Seguono le Conversazioni. Se nelle prime due (a cura rispettivamente di Caterina Cerra e Alessandra Costa e di Mario Militello) è lo stesso Piero Tosi a raccontarsi, nel dittico che segue il ricordo del maestro all’opera è affidato alla memoria dei registi Gianni Amelio (testimonianza raccolta da Alberto Crespi) e Liliana Cavani («I miei amici comunisti li vorrei far venire qui!», a cura di Domenico Monetti e Luca Pallanch).

Completano questa prima sezione le testimonianze di Claudia Cardinale, Ottavia Piccolo, Rita Pavone, Milena Vukotic, Massimo Ranieri e Giancarlo Giannini, che restituiscono l’alacre lavoro di un perfezionista quale Tosi era.

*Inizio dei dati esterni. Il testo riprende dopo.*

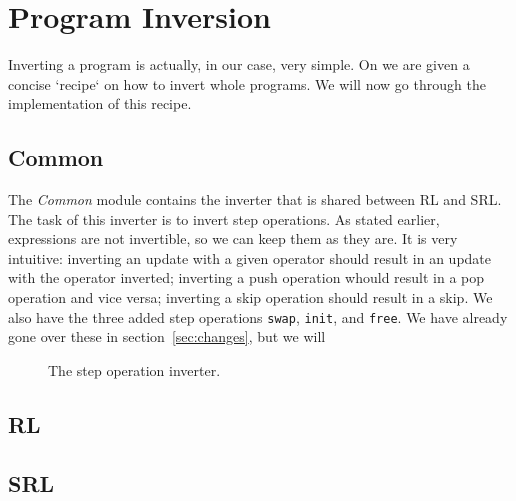 \section{Program Inversion}

Inverting a program is actually, in our case, very simple. On \cite[p.~104]{REV} we are given a concise `recipe` on how to invert whole programs. We will now go through the implementation of this recipe.

\subsection{Common}

The \textit{Common} module contains the inverter that is shared between RL and SRL. The task of this inverter is to invert step operations. As stated earlier, expressions are not invertible, so we can keep them as they are. It is very intuitive: inverting an update with a given operator should result in an update with the operator inverted; inverting a push operation whould result in a pop operation and vice versa; inverting a skip operation should result in a skip. We also have the three added step operations \texttt{swap}, \texttt{init}, and \texttt{free}. We have already gone over these in section~\ref{sec:changes}, but we will

\begin{figure}[H]
  
  \caption{The step operation inverter.}\label{fig:srlinterp}
\end{figure}

\subsection{RL}

\subsection{SRL}
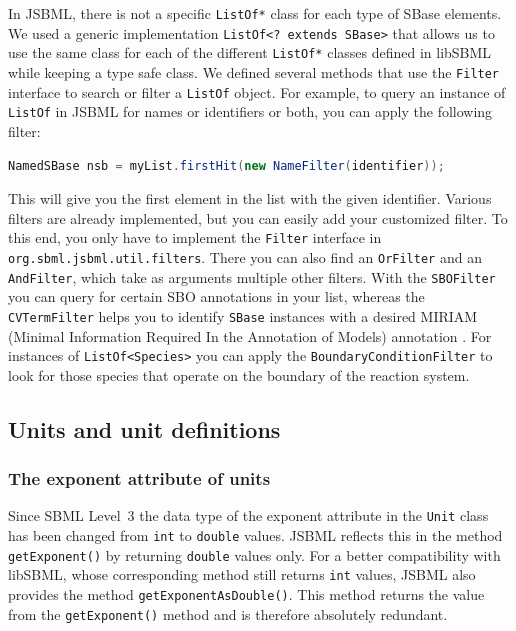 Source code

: In JSBML, there is not a specific
\texttt{ListOf*} class for each type of SBase
elements. We used a generic implementation
\texttt{ListOf<?~extends SBase>} that allows us to use the same class for each
of the different \texttt{ListOf*} classes defined in libSBML while keeping a
type safe class. We defined several methods that use the \texttt{Filter}
interface to search or filter a \texttt{ListOf} object. For example, to query an
instance of \texttt{ListOf} in JSBML for names or identifiers or both, you can
apply the following filter:
\begin{lstlisting}[language=Java,numbers=none]
NamedSBase nsb = myList.firstHit(new NameFilter(identifier));
\end{lstlisting}
This will give you the first element in the list with the given identifier.
Various filters are already implemented, but you can easily add your
customized filter. To this end, you only have to implement the \texttt{Filter}
%
interface in \texttt{org.sbml.jsbml.util.filters}.
%
There you can also find an \texttt{OrFilter} and an \texttt{AndFilter}, which
take as arguments multiple other filters. With the \texttt{SBOFilter} you can
query for certain SBO  annotations \citep{Novere2006,Novere2006b}
%
in your list, whereas the \texttt{CVTermFilter} helps you to identify
\texttt{SBase}
%
instances with a desired MIRIAM (Minimal Information Required In the Annotation
of Models) annotation \citep{Novere2005}. For instances of
\texttt{ListOf<Species>} you can apply the \texttt{BoundaryConditionFilter} to
look for those species that operate on the
boundary of the reaction system.


\subsection{Units and unit definitions}
\subsubsection{The exponent attribute of units}

Since SBML Level~3 \citep{Hucka2010a} the data type of the
exponent attribute in the \texttt{Unit} class has been changed from \texttt{int}
to \texttt{double} values. JSBML
%
%
%
reflects this in the method \texttt{getExponent()} by returning \texttt{double}
values only. For a better compatibility with libSBML, whose corresponding method
still returns \texttt{int} values, JSBML also provides the method
\texttt{getExponentAsDouble()}. This method returns the value from the
\texttt{getExponent()} method and is therefore absolutely redundant.


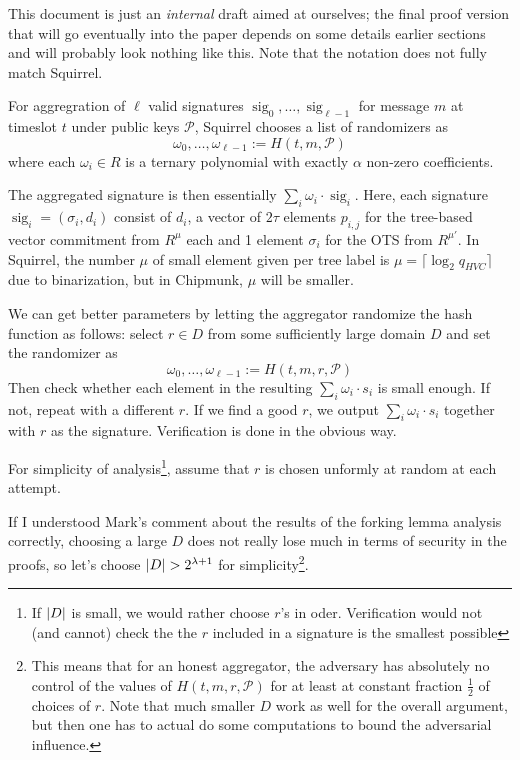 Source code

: \documentclass{article}
\newcommand{\sig}{\mathop{\textrm{sig}}}
\begin{document}
This document is just an \emph{internal} draft aimed at ourselves; the final proof version that will go eventually into the paper depends on some details earlier sections and will probably look nothing like this. Note that the notation does not fully match Squirrel.

For aggregration of $\ell$ valid signatures $\sig_0,\ldots, \sig_{\ell-1}$ for message $m$ at timeslot $t$ under public keys $\mathcal{P}$, Squirrel chooses a list of randomizers as
\[
\omega_0,\ldots, \omega_{\ell-1} := H(t, m, \mathcal{P})
\]
where each $\omega_i\in R$ is a ternary polynomial with exactly $\alpha$ non-zero coefficients.

The aggregated signature is then essentially $\sum_i \omega_i \cdot \sig_i$. Here, each signature $\sig_i = (\sigma_i, d_i)$ consist of $d_i$, a vector of $2\tau$ elements $p_{i,j}$ for the tree-based vector commitment from $R^{\mu}$ each and 1 element $\sigma_i$ for the OTS from $R^{\mu'}$.
In Squirrel, the number $\mu$ of small element given per tree label is $\mu = \lceil \log_2 q_{HVC}\rceil$ due to binarization, but in Chipmunk, $\mu$ will be smaller.

We can get better parameters by letting the aggregator randomize the hash function as follows: select $r\in D$ from some sufficiently large domain $D$ and set the randomizer as
\[
\omega_0, \ldots, \omega_{\ell-1} := H(t, m, r, \mathcal{P})
\]
Then check whether each element in the resulting $\sum_i \omega_i \cdot s_i$ is small enough. If not, repeat with a different $r$. If we find a good $r$, we output $\sum_i \omega_i \cdot s_i$ together with $r$ as the signature. Verification is done in the obvious way.

For simplicity of analysis\footnote{If ${\lvert{D}\rvert}$ is small, we would rather choose $r$'s in oder. Verification would not (and cannot) check the the $r$ included in a signature is the smallest possible}, assume that $r$ is chosen unformly at random at each attempt.

If I understood Mark's comment about the results of the forking lemma analysis correctly, choosing a large $D$ does not really lose much in terms of security in the proofs, so let's choose ${\lvert{D}\rvert} >2^{\lambda+1}$ for simplicity\footnote{This means that for an honest aggregator, the adversary has absolutely no control of the values of $H(t, m, r, \mathcal{P})$ for at least at constant fraction $\tfrac12$ of choices of $r$. Note that much smaller $D$ work as well for the overall argument, but then one has to actual do some computations to bound the adversarial influence.}.
\end{document}
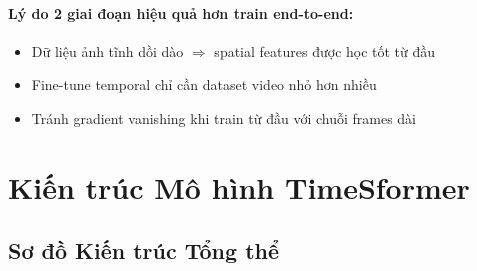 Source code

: \documentclass[12pt,a4paper]{article}
\begin{document}
\paragraph{Lý do 2 giai đoạn hiệu quả hơn train end-to-end:}
\begin{itemize}
  \item Dữ liệu ảnh tĩnh dồi dào $\Rightarrow$ spatial features được học tốt từ đầu
  \item Fine-tune temporal chỉ cần dataset video nhỏ hơn nhiều
  \item Tránh gradient vanishing khi train từ đầu với chuỗi frames dài
\end{itemize}

\section{Kiến trúc Mô hình TimeSformer}

\subsection{Sơ đồ Kiến trúc Tổng thể}
\end{document}
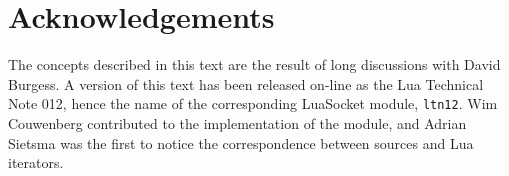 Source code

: \documentclass[10pt]{article}
\begin{document}
\section{Acknowledgements}

The concepts described in this text are the result of  long
discussions with David Burgess. A version of this text has
been released on-line as the Lua Technical Note 012, hence
the name of the corresponding LuaSocket module,
\texttt{ltn12}.  Wim Couwenberg contributed to the
implementation of the module, and Adrian Sietsma was the
first to notice the correspondence between sources and Lua
iterators. 
\end{document}
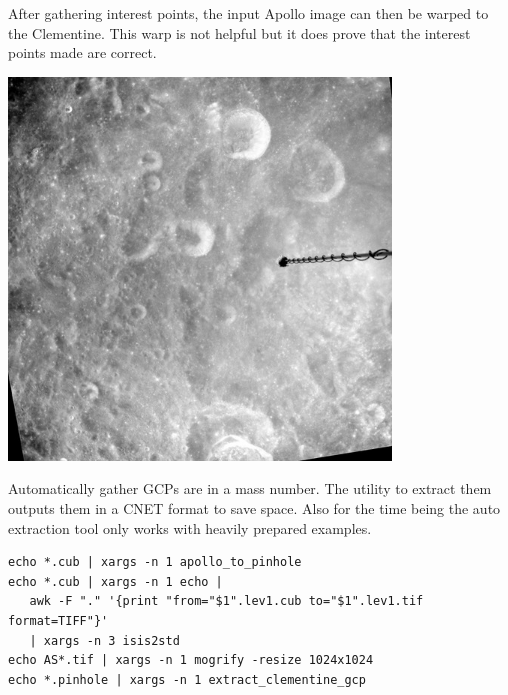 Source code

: \documentclass[12pt]{article}
\begin{document}
After gathering interest points, the input Apollo image can then be
warped to the Clementine. This warp is not helpful but it does prove
that the interest points made are correct.

\includegraphics[width=4in]{images/aligned_AS16-M-1192.jpg}

Automatically gather GCPs are in a mass number. The utility to extract
them outputs them in a CNET format to save space. Also for the time
being the auto extraction tool only works with heavily prepared
examples.

\begin{verbatim}
echo *.cub | xargs -n 1 apollo_to_pinhole
echo *.cub | xargs -n 1 echo |
   awk -F "." '{print "from="$1".lev1.cub to="$1".lev1.tif format=TIFF"}'
   | xargs -n 3 isis2std
echo AS*.tif | xargs -n 1 mogrify -resize 1024x1024
echo *.pinhole | xargs -n 1 extract_clementine_gcp
\end{verbatim}
\end{document}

Nella seconda sezione (decisamente più asciutta della prima), Caterina d’Amico (1988 la “chiamata” del Centro) ripercorre la scoperta da parte di Tosi di una nuova “vocazione”: quella dell’insegnamento. Tale approfondimento è arricchito dal ricordo di coloro che proprio nelle aule della citata scuola romana di cinema ebbero l’occasione di conoscerlo: Paolo Virzì (Un amico col quale è uno spasso perder tempo), Francesco Munzi (La stanza dei segreti), Barbara Bouchet (Il mio Piero… della Francesca), Carolina Crescentini (L’irraggiungibile punto di vita), Paola Minaccioni (Trova il tuo sorriso). Le parole delle attrici e dei registi mettono a fuoco l’immagine di un grande maestro attraverso profili talvolta più teneri, talaltra più duri.

Chiudono il volume il resoconto di Stefano Iachetti sul Fondo Piero Tosi al Centro sperimentale e la descrizione di Laura Ceccarelli e Laura Pompei della biblioteca personale del grande artigiano che raccoglie «materiali rari e di pregio, sia per datazione […] sia per ricchezza degli apparati iconografici» (p. 149). La collezione privata di Tosi testimonia, ancora una volta, un metodo di lavoro di impronta filologica, in cui la costruzione di ogni particolare è il risultato di un attento studio condotto sulle fonti iconografiche. Un ricco scrigno di disegni e illustrazioni che segna non tanto un traguardo, quanto piuttosto un punto di partenza.